Ether Leads Crypto Recovery on Merge Confirmation, but Traders Remain Cautious

Ether rose some 5% in the past 24 hours to lead a recovery among major cryptocurrencies as Ethereum developers confirmed The Merge’s dates on Wednesday.

The Bellatrix upgrade will activate on the Beacon Chain on Sept. 6, as reported. The upgrade is responsible for setting the rest of the Merge process in motion, with developers hinting that they're aiming for it to happen on Sept. 15-16.

Bitcoin recovered over $21,500 on Thursday morning after stabilizing on Wednesday following a weekend sell-off. Broader equity markets rose, with China stimulus driving growth in the Asian session and U.S. premarket futures pointing to an upside ahead of Friday’s Jackson Hole symposium.

Traders, however, said that while the Merge event was likely driving short-term price appreciation in ether, the long-term outlook for the asset remained muted considering a weak macroeconomic sentiment and bitcoin technicals pointing to a downside.
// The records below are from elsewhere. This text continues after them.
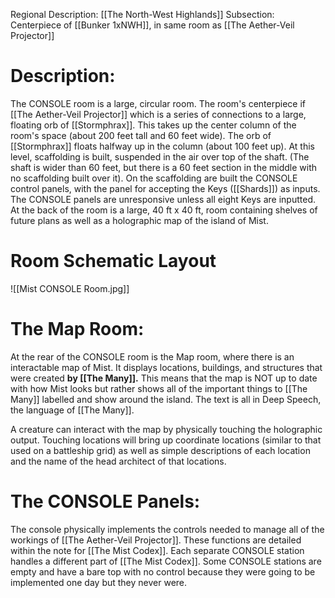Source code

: Regional Description: [[The North-West Highlands]]
Subsection: Centerpiece of [[Bunker 1xNWH]], in same room as [[The Aether-Veil Projector]]
# Description:
The CONSOLE room is a large, circular room. The room's centerpiece if [[The Aether-Veil Projector]] which is a series of connections to a large, floating orb of [[Stormphrax]]. This takes up the center column of the room's space (about 200 feet tall and 60 feet wide). The orb of [[Stormphrax]] floats halfway up in the column (about 100 feet up). At this level, scaffolding is built, suspended in the air over top of the shaft. (The shaft is wider than 60 feet, but there is a 60 feet section in the middle with no scaffolding built over it). On the scaffolding are built the CONSOLE control panels, with the panel for accepting the Keys ([[Shards]]) as inputs. The CONSOLE panels are unresponsive unless all eight Keys are inputted. At the back of the room is a large, 40 ft x 40 ft, room containing shelves of future plans as well as a holographic map of the island of Mist.
# Room Schematic Layout
![[Mist CONSOLE Room.jpg]]
# The Map Room:
At the rear of the CONSOLE room is the Map room, where there is an interactable map of Mist. It displays locations, buildings, and structures that were created **by [[The Many]].** This means that the map is NOT up to date with how Mist looks but rather shows all of the important things to [[The Many]] labelled and show around the island. The text is all in Deep Speech, the language of [[The Many]]. 

A creature can interact with the map by physically touching the holographic output. Touching locations will bring up coordinate locations (similar to that used on a battleship grid) as well as simple descriptions of each location and the name of the head architect of that locations.
# The CONSOLE Panels:
The console physically implements the controls needed to manage all of the workings of [[The Aether-Veil Projector]]. These functions are detailed within the note for [[The Mist Codex]]. Each separate CONSOLE station handles a different part of [[The Mist Codex]]. Some CONSOLE stations are empty and have a bare top with no control because they were going to be implemented one day but they never were.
“With Ethereum set to become a proof-of-stake blockchain at the beginning of September, the ether tokens might hold firm for a while,” said Rafal Tworkowski, a market analyst at forex trading firm Conotoxia, told CoinDesk in a Telegram message.

But Tworkowski said ether’s technical charts pointed “to the downside” – with ether sliding below its 50-day moving average – while adding that investors were likely to get more upside on Merge-related tokens such as Lido DAO (LDO), Ethereum Classic (ETC) and Optimism (OP).

Infinity Exchange founder Kevin Lepose said in a Telegram message that confidence about the Merge was driving growth in the stablecoin market. “With more confidence around the merge, we’re seeing institutions driving a net outflow of stablecoins from lending protocols and thus a rise in borrowing costs,” Lepose said.

“Long merge plays are overextended in my opinion, however, with this rise being more short-term in nature,” he added.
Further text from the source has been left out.